▸ ASSIGNMENT:
Find every line in the records below that holds the word "가져오기", and copy it out.

▸ DATA TO EXAMINE:

****************

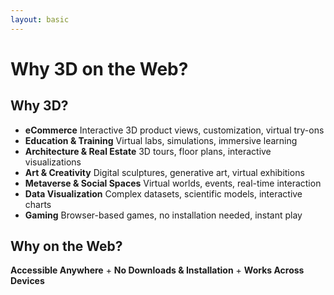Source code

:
 ```yaml
---
layout: basic
---
```


# Why 3D on the Web?

<div v-click="1" class="mt-4 mb-3">

## Why 3D?

</div>

<VClick at="2">

- **eCommerce**
  <span class="ml-5 text-sm color-gray-500">Interactive 3D product views, customization, virtual try-ons</span>
- **Education & Training**
  <span class="ml-5 text-sm color-gray-500">Virtual labs, simulations, immersive learning</span>
- **Architecture & Real Estate**
  <span class="ml-5 text-sm color-gray-500">3D tours, floor plans, interactive visualizations</span>
- **Art & Creativity**
  <span class="ml-5 text-sm color-gray-500">Digital sculptures, generative art, virtual exhibitions</span>
- **Metaverse & Social Spaces**
  <span class="ml-5 text-sm color-gray-500">Virtual worlds, events, real-time interaction</span>
- **Data Visualization**
  <span class="ml-5 text-sm color-gray-500">Complex datasets, scientific models, interactive charts</span>
- **Gaming**
  <span class="ml-5 text-sm color-gray-500">Browser-based games, no installation needed, instant play</span>

</VClick>

<div v-click="3" class="mt-7">

## Why on the Web?

</div>

<div v-click="4" class="flex flex-row w-full">

<span>**Accessible Anywhere**</span>
<span class="mx-5">+</span>
<span>**No Downloads & Installation**</span>
<span class="mx-5">+</span>
<span>**Works Across Devices**</span>

</div>
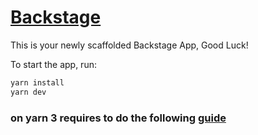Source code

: # [Backstage](https://backstage.io)

This is your newly scaffolded Backstage App, Good Luck!

To start the app, run:

```sh
yarn install
yarn dev
```

### on yarn 3 requires to do the following [guide](https://backstage.io/docs/tutorials/yarn-migration/)
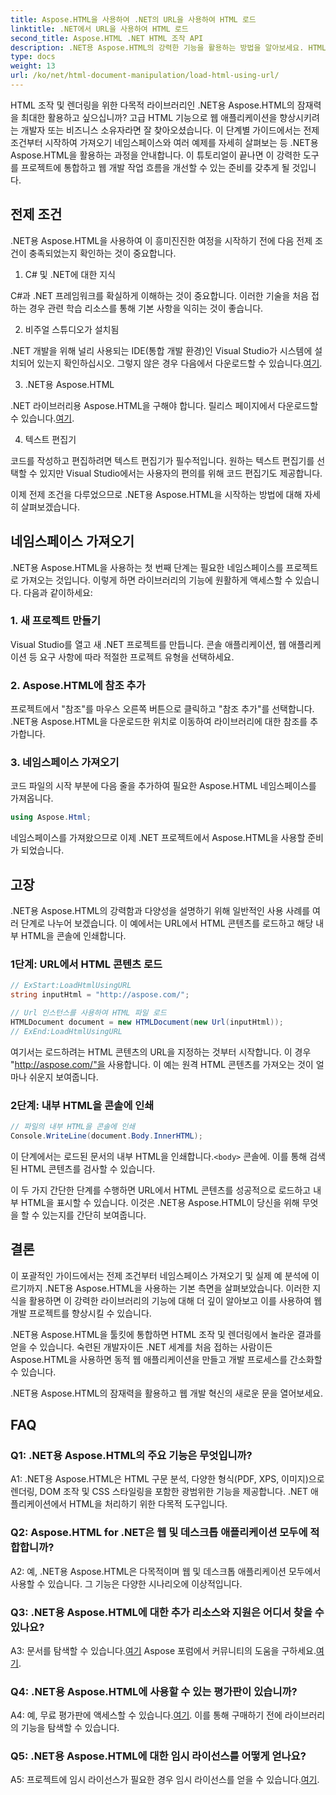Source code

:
 ```yaml
---
title: Aspose.HTML을 사용하여 .NET의 URL을 사용하여 HTML 로드
linktitle: .NET에서 URL을 사용하여 HTML 로드
second_title: Aspose.HTML .NET HTML 조작 API
description: .NET용 Aspose.HTML의 강력한 기능을 활용하는 방법을 알아보세요. HTML 조작 및 렌더링으로 웹 개발을 강화하세요.
type: docs
weight: 13
url: /ko/net/html-document-manipulation/load-html-using-url/
---
```


HTML 조작 및 렌더링을 위한 다목적 라이브러리인 .NET용 Aspose.HTML의 잠재력을 최대한 활용하고 싶으십니까? 고급 HTML 기능으로 웹 애플리케이션을 향상시키려는 개발자 또는 비즈니스 소유자라면 잘 찾아오셨습니다. 이 단계별 가이드에서는 전제 조건부터 시작하여 가져오기 네임스페이스와 여러 예제를 자세히 살펴보는 등 .NET용 Aspose.HTML을 활용하는 과정을 안내합니다. 이 튜토리얼이 끝나면 이 강력한 도구를 프로젝트에 통합하고 웹 개발 작업 흐름을 개선할 수 있는 준비를 갖추게 될 것입니다.

## 전제 조건

.NET용 Aspose.HTML을 사용하여 이 흥미진진한 여정을 시작하기 전에 다음 전제 조건이 충족되었는지 확인하는 것이 중요합니다.

1. C# 및 .NET에 대한 지식

C#과 .NET 프레임워크를 확실하게 이해하는 것이 중요합니다. 이러한 기술을 처음 접하는 경우 관련 학습 리소스를 통해 기본 사항을 익히는 것이 좋습니다.

2. 비주얼 스튜디오가 설치됨

 .NET 개발을 위해 널리 사용되는 IDE(통합 개발 환경)인 Visual Studio가 시스템에 설치되어 있는지 확인하십시오. 그렇지 않은 경우 다음에서 다운로드할 수 있습니다.[여기](https://visualstudio.microsoft.com/).

3. .NET용 Aspose.HTML

 .NET 라이브러리용 Aspose.HTML을 구해야 합니다. 릴리스 페이지에서 다운로드할 수 있습니다.[여기](https://releases.aspose.com/html/net/).

4. 텍스트 편집기

코드를 작성하고 편집하려면 텍스트 편집기가 필수적입니다. 원하는 텍스트 편집기를 선택할 수 있지만 Visual Studio에서는 사용자의 편의를 위해 코드 편집기도 제공합니다.

이제 전제 조건을 다루었으므로 .NET용 Aspose.HTML을 시작하는 방법에 대해 자세히 살펴보겠습니다.

## 네임스페이스 가져오기

.NET용 Aspose.HTML을 사용하는 첫 번째 단계는 필요한 네임스페이스를 프로젝트로 가져오는 것입니다. 이렇게 하면 라이브러리의 기능에 원활하게 액세스할 수 있습니다. 다음과 같이하세요:

### 1. 새 프로젝트 만들기

Visual Studio를 열고 새 .NET 프로젝트를 만듭니다. 콘솔 애플리케이션, 웹 애플리케이션 등 요구 사항에 따라 적절한 프로젝트 유형을 선택하세요.

### 2. Aspose.HTML에 참조 추가

프로젝트에서 "참조"를 마우스 오른쪽 버튼으로 클릭하고 "참조 추가"를 선택합니다. .NET용 Aspose.HTML을 다운로드한 위치로 이동하여 라이브러리에 대한 참조를 추가합니다.

### 3. 네임스페이스 가져오기

코드 파일의 시작 부분에 다음 줄을 추가하여 필요한 Aspose.HTML 네임스페이스를 가져옵니다.

```csharp
using Aspose.Html;
```

네임스페이스를 가져왔으므로 이제 .NET 프로젝트에서 Aspose.HTML을 사용할 준비가 되었습니다.

## 고장

.NET용 Aspose.HTML의 강력함과 다양성을 설명하기 위해 일반적인 사용 사례를 여러 단계로 나누어 보겠습니다. 이 예에서는 URL에서 HTML 콘텐츠를 로드하고 해당 내부 HTML을 콘솔에 인쇄합니다.

### 1단계: URL에서 HTML 콘텐츠 로드

```csharp
// ExStart:LoadHtmlUsingURL
string inputHtml = "http://aspose.com/";

// Url 인스턴스를 사용하여 HTML 파일 로드
HTMLDocument document = new HTMLDocument(new Url(inputHtml));
// ExEnd:LoadHtmlUsingURL
```

여기서는 로드하려는 HTML 콘텐츠의 URL을 지정하는 것부터 시작합니다. 이 경우 "http://aspose.com/"을 사용합니다. 이 예는 원격 HTML 콘텐츠를 가져오는 것이 얼마나 쉬운지 보여줍니다.

### 2단계: 내부 HTML을 콘솔에 인쇄

```csharp
// 파일의 내부 HTML을 콘솔에 인쇄
Console.WriteLine(document.Body.InnerHTML);
```

 이 단계에서는 로드된 문서의 내부 HTML을 인쇄합니다.`<body>` 콘솔에. 이를 통해 검색된 HTML 콘텐츠를 검사할 수 있습니다.

이 두 가지 간단한 단계를 수행하면 URL에서 HTML 콘텐츠를 성공적으로 로드하고 내부 HTML을 표시할 수 있습니다. 이것은 .NET용 Aspose.HTML이 당신을 위해 무엇을 할 수 있는지를 간단히 보여줍니다.

## 결론

이 포괄적인 가이드에서는 전제 조건부터 네임스페이스 가져오기 및 실제 예 분석에 이르기까지 .NET용 Aspose.HTML을 사용하는 기본 측면을 살펴보았습니다. 이러한 지식을 활용하면 이 강력한 라이브러리의 기능에 대해 더 깊이 알아보고 이를 사용하여 웹 개발 프로젝트를 향상시킬 수 있습니다.

.NET용 Aspose.HTML을 툴킷에 통합하면 HTML 조작 및 렌더링에서 놀라운 결과를 얻을 수 있습니다. 숙련된 개발자이든 .NET 세계를 처음 접하는 사람이든 Aspose.HTML을 사용하면 동적 웹 애플리케이션을 만들고 개발 프로세스를 간소화할 수 있습니다.

.NET용 Aspose.HTML의 잠재력을 활용하고 웹 개발 혁신의 새로운 문을 열어보세요.

## FAQ

### Q1: .NET용 Aspose.HTML의 주요 기능은 무엇입니까?
   
A1: .NET용 Aspose.HTML은 HTML 구문 분석, 다양한 형식(PDF, XPS, 이미지)으로 렌더링, DOM 조작 및 CSS 스타일링을 포함한 광범위한 기능을 제공합니다. .NET 애플리케이션에서 HTML을 처리하기 위한 다목적 도구입니다.

### Q2: Aspose.HTML for .NET은 웹 및 데스크톱 애플리케이션 모두에 적합합니까?
   
A2: 예, .NET용 Aspose.HTML은 다목적이며 웹 및 데스크톱 애플리케이션 모두에서 사용할 수 있습니다. 그 기능은 다양한 시나리오에 이상적입니다.

### Q3: .NET용 Aspose.HTML에 대한 추가 리소스와 지원은 어디서 찾을 수 있나요?
   
 A3: 문서를 탐색할 수 있습니다.[여기](https://reference.aspose.com/html/net/) Aspose 포럼에서 커뮤니티의 도움을 구하세요.[여기](https://forum.aspose.com/).

### Q4: .NET용 Aspose.HTML에 사용할 수 있는 평가판이 있습니까?
   
 A4: 예, 무료 평가판에 액세스할 수 있습니다.[여기](https://releases.aspose.com/). 이를 통해 구매하기 전에 라이브러리의 기능을 탐색할 수 있습니다.

### Q5: .NET용 Aspose.HTML에 대한 임시 라이선스를 어떻게 얻나요?
   
A5: 프로젝트에 임시 라이선스가 필요한 경우 임시 라이선스를 얻을 수 있습니다.[여기](https://purchase.aspose.com/temporary-license/).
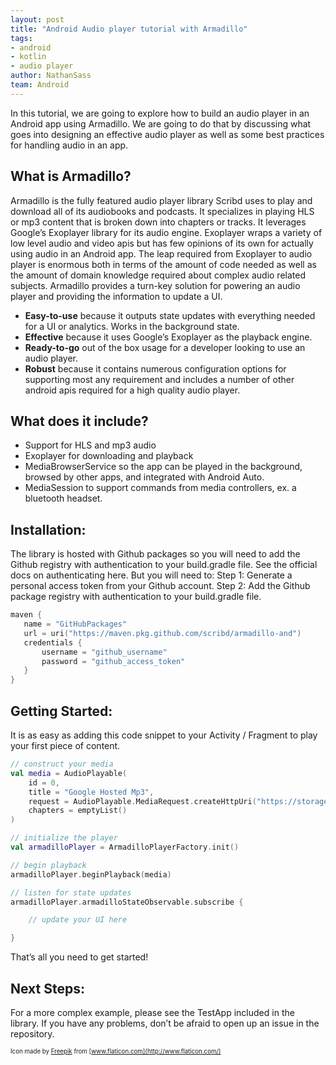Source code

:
 ```yaml
---
layout: post
title: "Android Audio player tutorial with Armadillo"
tags:
- android
- kotlin
- audio player
author: NathanSass
team: Android
---
```


In this tutorial, we are going to explore how to build an audio player in an Android app using Armadillo. We are going to do that by discussing what goes into designing an effective audio player as well as some best practices for handling audio in an app.

## What is Armadillo?

Armadillo is the fully featured audio player library Scribd uses to play and download all of its audiobooks and podcasts. It specializes in playing HLS or mp3 content that is broken down into chapters or tracks. It leverages Google’s Exoplayer library for its audio engine. Exoplayer wraps a variety of low level audio and video apis but has few opinions of its own for actually using audio in an Android app. The leap required from Exoplayer to audio player is enormous both in terms of the amount of code needed as well as the amount of domain knowledge required about complex audio related subjects. Armadillo provides a turn-key solution for powering an audio player and providing the information to update a UI.

- **Easy-to-use** because it outputs state updates with everything needed for a UI or analytics. Works in the background state.
- **Effective** because it uses Google’s Exoplayer as the playback engine.
- **Ready-to-go** out of the box usage for a developer looking to use an audio player.
- **Robust** because it contains numerous configuration options for supporting most any requirement and includes a number of other android apis
required for a high quality audio player.

## What does it include?
- Support for HLS and mp3 audio
- Exoplayer for downloading and playback
- MediaBrowserService so the app can be played in the background, browsed by other apps, and integrated with Android Auto.
- MediaSession to support commands from media controllers, ex. a bluetooth headset.

## Installation:

The library is hosted with Github packages so you will need to add the Github registry with authentication to your build.gradle file. See the official docs on authenticating here. But you will need to:
Step 1: Generate a personal access token from your Github account.
Step 2: Add the Github package registry with authentication to your build.gradle file.

```kotlin
maven {
   name = "GitHubPackages"
   url = uri("https://maven.pkg.github.com/scribd/armadillo-and")
   credentials {
       username = "github_username"
       password = "github_access_token"
   }
}
```

## Getting Started:

It is as easy as adding this code snippet to your Activity / Fragment to play your first piece of content.

```kotlin
// construct your media
val media = AudioPlayable(
    id = 0,
    title = "Google Hosted Mp3",
    request = AudioPlayable.MediaRequest.createHttpUri("https://storage.googleapis.com/exoplayer-test-media-0/play.mp3"),
    chapters = emptyList()
)

// initialize the player
val armadilloPlayer = ArmadilloPlayerFactory.init()

// begin playback
armadilloPlayer.beginPlayback(media)

// listen for state updates
armadilloPlayer.armadilloStateObservable.subscribe {

    // update your UI here

}
```

That’s all you need to get started!

## Next Steps:

For a more complex example, please see the TestApp included in the library. If you have any problems, don’t be afraid to open up an issue in the repository.

<sub><sup>Icon made by [Freepik](https://www.flaticon.com/authors/freepik) from [www.flaticon.com](http://www.flaticon.com/) <sub><sup>
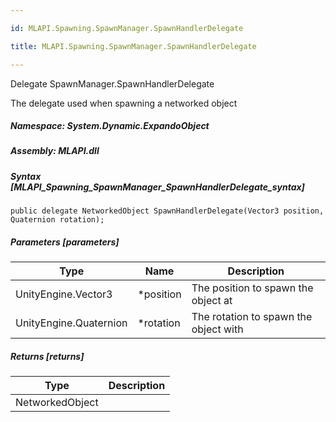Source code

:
 ```yaml
---

id: MLAPI.Spawning.SpawnManager.SpawnHandlerDelegate

title: MLAPI.Spawning.SpawnManager.SpawnHandlerDelegate

---
```


Delegate SpawnManager.SpawnHandlerDelegate

<div class="markdown level0 summary" markdown="1">

The delegate used when spawning a networked object

</div>

<div class="markdown level0 conceptual" markdown="1">

</div>

##### **Namespace**: System.Dynamic.ExpandoObject

##### **Assembly**: MLAPI.dll

##### Syntax [MLAPI_Spawning_SpawnManager_SpawnHandlerDelegate_syntax]

    public delegate NetworkedObject SpawnHandlerDelegate(Vector3 position, Quaternion rotation);

##### Parameters [parameters]

| Type                   | Name       | Description                           |
|------------------------|------------|---------------------------------------|
| UnityEngine.Vector3    | \*position | The position to spawn the object at   |
| UnityEngine.Quaternion | \*rotation | The rotation to spawn the object with |

##### Returns [returns]

| Type            | Description |
|-----------------|-------------|
| NetworkedObject |             |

****************

▸ SOLUTION:
HTML 조작 및 렌더링을 위한 다목적 라이브러리인 .NET용 Aspose.HTML의 잠재력을 최대한 활용하고 싶으십니까? 고급 HTML 기능으로 웹 애플리케이션을 향상시키려는 개발자 또는 비즈니스 소유자라면 잘 찾아오셨습니다. 이 단계별 가이드에서는 전제 조건부터 시작하여 가져오기 네임스페이스와 여러 예제를 자세히 살펴보는 등 .NET용 Aspose.HTML을 활용하는 과정을 안내합니다. 이 튜토리얼이 끝나면 이 강력한 도구를 프로젝트에 통합하고 웹 개발 작업 흐름을 개선할 수 있는 준비를 갖추게 될 것입니다.
## 네임스페이스 가져오기
### 3. 네임스페이스 가져오기
이 포괄적인 가이드에서는 전제 조건부터 네임스페이스 가져오기 및 실제 예 분석에 이르기까지 .NET용 Aspose.HTML을 사용하는 기본 측면을 살펴보았습니다. 이러한 지식을 활용하면 이 강력한 라이브러리의 기능에 대해 더 깊이 알아보고 이를 사용하여 웹 개발 프로젝트를 향상시킬 수 있습니다.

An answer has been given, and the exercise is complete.